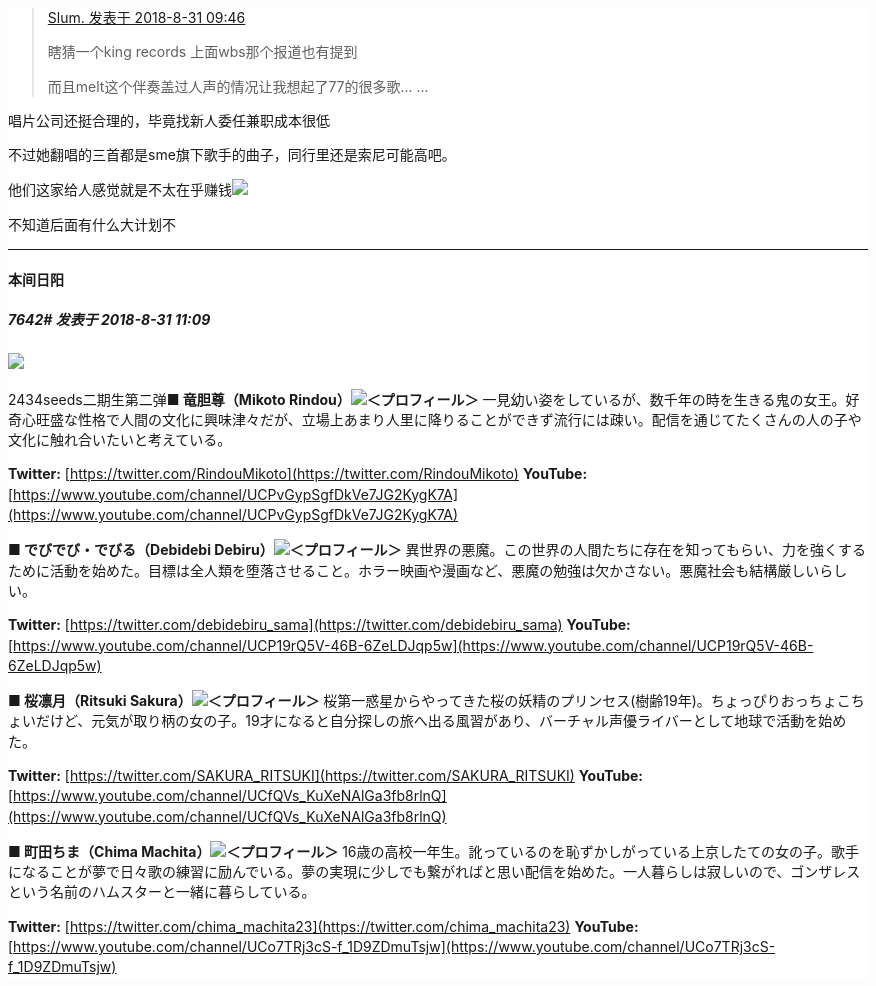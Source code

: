 
<blockquote><a href="httphttps://bbs.saraba1st.com/2b/forum.php?mod=redirect&amp;goto=findpost&amp;pid=40818591&amp;ptid=1572644" target="_blank">Slum. 发表于 2018-8-31 09:46</a>

瞎猜一个king records 上面wbs那个报道也有提到

而且melt这个伴奏盖过人声的情况让我想起了77的很多歌... ...</blockquote>
唱片公司还挺合理的，毕竟找新人委任兼职成本很低

不过她翻唱的三首都是sme旗下歌手的曲子，同行里还是索尼可能高吧。


他们这家给人感觉就是不太在乎赚钱<img src="https://static.saraba1st.com/image/smiley/face2017/068.png" referrerpolicy="no-referrer">

不知道后面有什么大计划不


*****

####  本间日阳  
##### 7642#       发表于 2018-8-31 11:09


<img src="https://wx1.sinaimg.cn/mw1024/defdc513ly1fusphfhhb1j20xc0ir4qp.jpg" referrerpolicy="no-referrer">

2434seeds二期生第二弹<strong>■ 竜胆尊（Mikoto Rindou）</strong><img src="https://prtimes.jp/i/30865/23/resize/d30865-23-247675-1.jpg" referrerpolicy="no-referrer"><strong>＜プロフィール＞</strong>
一見幼い姿をしているが、数千年の時を生きる鬼の女王。好奇心旺盛な性格で人間の文化に興味津々だが、立場上あまり人里に降りることができず流行には疎い。配信を通じてたくさんの人の子や文化に触れ合いたいと考えている。

<strong>Twitter:</strong> [https://twitter.com/RindouMikoto](https://twitter.com/RindouMikoto)
<strong>YouTube:</strong> [https://www.youtube.com/channel/UCPvGypSgfDkVe7JG2KygK7A](https://www.youtube.com/channel/UCPvGypSgfDkVe7JG2KygK7A)


<strong>■ でびでび・でびる（Debidebi Debiru）</strong><img src="https://prtimes.jp/i/30865/23/resize/d30865-23-586471-2.jpg" referrerpolicy="no-referrer"><strong>＜プロフィール＞</strong>
異世界の悪魔。この世界の人間たちに存在を知ってもらい、力を強くするために活動を始めた。目標は全人類を堕落させること。ホラー映画や漫画など、悪魔の勉強は欠かさない。悪魔社会も結構厳しいらしい。

<strong>Twitter:</strong> [https://twitter.com/debidebiru_sama](https://twitter.com/debidebiru_sama)
<strong>YouTube:</strong> [https://www.youtube.com/channel/UCP19rQ5V-46B-6ZeLDJqp5w](https://www.youtube.com/channel/UCP19rQ5V-46B-6ZeLDJqp5w)


<strong>■ 桜凛月（Ritsuki Sakura）</strong><img src="https://prtimes.jp/i/30865/23/resize/d30865-23-613683-3.jpg" referrerpolicy="no-referrer"><strong>＜プロフィール＞</strong>
桜第一惑星からやってきた桜の妖精のプリンセス(樹齢19年)。ちょっぴりおっちょこちょいだけど、元気が取り柄の女の子。19才になると自分探しの旅へ出る風習があり、バーチャル声優ライバーとして地球で活動を始めた。

<strong>Twitter:</strong> [https://twitter.com/SAKURA_RITSUKI](https://twitter.com/SAKURA_RITSUKI)
<strong>YouTube:</strong> [https://www.youtube.com/channel/UCfQVs_KuXeNAlGa3fb8rlnQ](https://www.youtube.com/channel/UCfQVs_KuXeNAlGa3fb8rlnQ)


<strong>■ 町田ちま（Chima Machita）</strong><img src="https://prtimes.jp/i/30865/23/resize/d30865-23-634256-4.jpg" referrerpolicy="no-referrer"><strong>＜プロフィール＞</strong>
16歳の高校一年生。訛っているのを恥ずかしがっている上京したての女の子。歌手になることが夢で日々歌の練習に励んでいる。夢の実現に少しでも繋がればと思い配信を始めた。一人暮らしは寂しいので、ゴンザレスという名前のハムスターと一緒に暮らしている。

<strong>Twitter:</strong> [https://twitter.com/chima_machita23](https://twitter.com/chima_machita23)
<strong>YouTube:</strong> [https://www.youtube.com/channel/UCo7TRj3cS-f_1D9ZDmuTsjw](https://www.youtube.com/channel/UCo7TRj3cS-f_1D9ZDmuTsjw)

## WHAT THE TASK ASKS
When a line in the listing includes the word "twitter", report that line in full.

## OUTPUT OF THE EXERCISE
<strong>Twitter:</strong> [https://twitter.com/RindouMikoto](https://twitter.com/RindouMikoto)
<strong>Twitter:</strong> [https://twitter.com/debidebiru_sama](https://twitter.com/debidebiru_sama)
<strong>Twitter:</strong> [https://twitter.com/SAKURA_RITSUKI](https://twitter.com/SAKURA_RITSUKI)
<strong>Twitter:</strong> [https://twitter.com/chima_machita23](https://twitter.com/chima_machita23)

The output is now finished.